Optus accuses Vodafone of misleading advertising in Federal Court

Telco giant Optus is suing Vodafone in Federal Court, accusing its rival of using misleading advertising in the company’s “Infinite” plans which were launched last month.

The case is yet another example of authorities cracking down on telcos for misleading advertising. The most common complaint is that telcos claim packages offer “unlimited” download plans, but these actually carry hefty charges if download caps are exceeded.

The move comes just weeks after the Australian Competition and Consumer Commission slammed Optus in the same court for misleading customers with regard to “unlimited” broadband plans. The telco was found to be using “inherently deceptive” tactics to sell its products.

Now, Optus says Vodafone has not disclosed certain qualifications to some plans it launched last month. These particular plans in the “Infinite” brand were said to be an alternative to fixed lines because they used unlimited mobile and fixed-line calls.

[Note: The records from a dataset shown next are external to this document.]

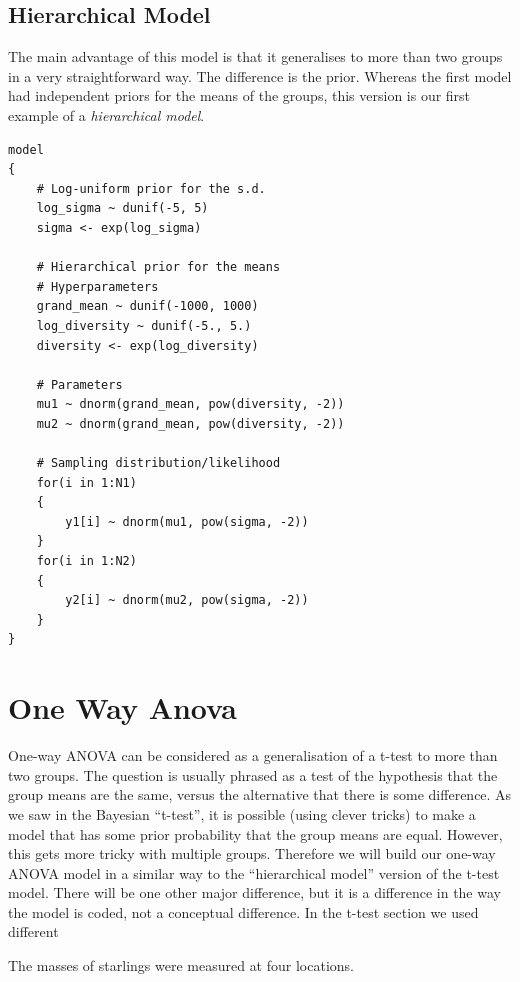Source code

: \subsection{Hierarchical Model}
The main advantage of this model is that it generalises to more than two groups
in a very straightforward way. The difference is the prior. Whereas the first
model had independent priors for the means of the groups, this version is our
first example of a {\it hierarchical model}.
\begin{framed}
\begin{verbatim}
model
{
    # Log-uniform prior for the s.d.
    log_sigma ~ dunif(-5, 5)
    sigma <- exp(log_sigma)

    # Hierarchical prior for the means
    # Hyperparameters
    grand_mean ~ dunif(-1000, 1000)
    log_diversity ~ dunif(-5., 5.)
    diversity <- exp(log_diversity)

    # Parameters
    mu1 ~ dnorm(grand_mean, pow(diversity, -2))
    mu2 ~ dnorm(grand_mean, pow(diversity, -2))

    # Sampling distribution/likelihood
    for(i in 1:N1)
    {
        y1[i] ~ dnorm(mu1, pow(sigma, -2))
    }
    for(i in 1:N2)
    {
        y2[i] ~ dnorm(mu2, pow(sigma, -2))
    }
}

\end{verbatim}
\end{framed}



\section{One Way Anova}
One-way ANOVA can be considered as a generalisation of a t-test to more than
two groups. The question is usually phrased as a test of the hypothesis that
the group means are the same, versus the alternative that there is some difference.
As we saw in the Bayesian ``t-test'', it is possible (using clever tricks) to
make a model that has some prior probability that the group means are equal.
However, this gets more tricky with multiple groups. Therefore we will build our
one-way ANOVA model in a similar way to the ``hierarchical model'' version of the
t-test model. There will be one other major difference, but it is a difference
in the way the model is coded, not a conceptual difference. In the t-test
section we used different 

The masses of starlings were measured at four locations.

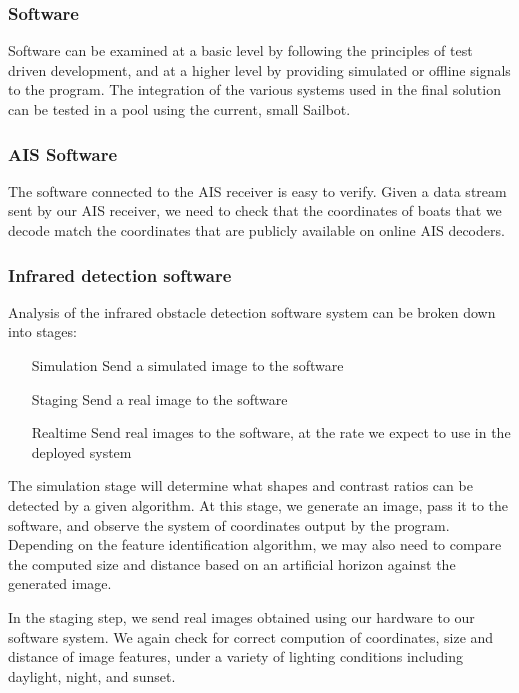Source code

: \subsubsection{\label{sec:method:proposed-analysis:software}Software}
Software can be examined at a basic level by following the principles of test driven development, and at a higher level by providing simulated or offline signals to the program. The integration of the various systems used in the final solution can be tested in a pool using the current, small Sailbot.

\subsubsection{\label{sec:method:proposed-analysis:ais-software}AIS Software}

The software connected to the AIS receiver is easy to verify. Given a data stream sent by our AIS receiver, we need to check that the coordinates of boats that we decode match the coordinates that are publicly available on online AIS decoders.

\subsubsection{\label{sec:method:proposed-analysis:infrared-software}Infrared detection software}

Analysis of the infrared obstacle detection software system can be broken down into stages:
\begin{enumerate}
\item[Simulation] Send a simulated image to the software
\item[Staging] Send a real image to the software
\item[Realtime] Send real images to the software, at the rate we expect to use in the deployed system
\end{enumerate}

The simulation stage will determine what shapes and contrast ratios can be detected by a given algorithm. At this stage, we generate an image, pass it to the software, and observe the system of coordinates output by the program. Depending on the feature identification algorithm, we may also need to compare the computed size and distance based on an artificial horizon against the generated image.

In the staging step, we send real images obtained using our hardware to our software system. We again check for correct compution of coordinates, size and distance of image features, under a variety of lighting conditions including daylight, night, and sunset.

However, Optus is set to lodge a complaint against Vodafone, saying that advertising is misleading. The company points out that while calls to mobiles and landlines are not charged, along with access to five social networking sites, browsing on other websites actually costs consumers money.

“Optus has commenced proceedings in the Federal Court against VHA because it has concerns that some of the claims within its ‘Infinite’ advertising are misleading to consumers. Optus alleges the campaign does not adequately inform consumers of the various qualifications to the Infinite plans,” the company said in a statement this morning.

”We are seeking an interim injunction preventing Vodafone Hutchison Australia from running the campaign in its current form until such time as a final hearing can take place.”

However, Vodafone disagrees, saying the Infinite plans are clear, and they are in no way misleading. ”We disagree with Optus’s claims against Vodafone and our Infinite plans and will defend those plans with protecting customer value in mind,” it said.

Last month the Federal Court said Optus used misleading advertising when informing consumers of “unlimited” plans, when they actually did impose limits on customers. The court also slammed the telco for failing to disclose actual download limits, and ordered it to post corrective notices in stores.

Last year the ACCC also released a warning for telcos, saying that it would come down hard on any business using misleading advertising regarding downloads and network speeds.

“The ACCC is concerned about companies over-promising and under-delivering the speeds available on mobile and wireless internet, particularly in the context of network upgrades and increasing wireless internet subscriptions,” he said.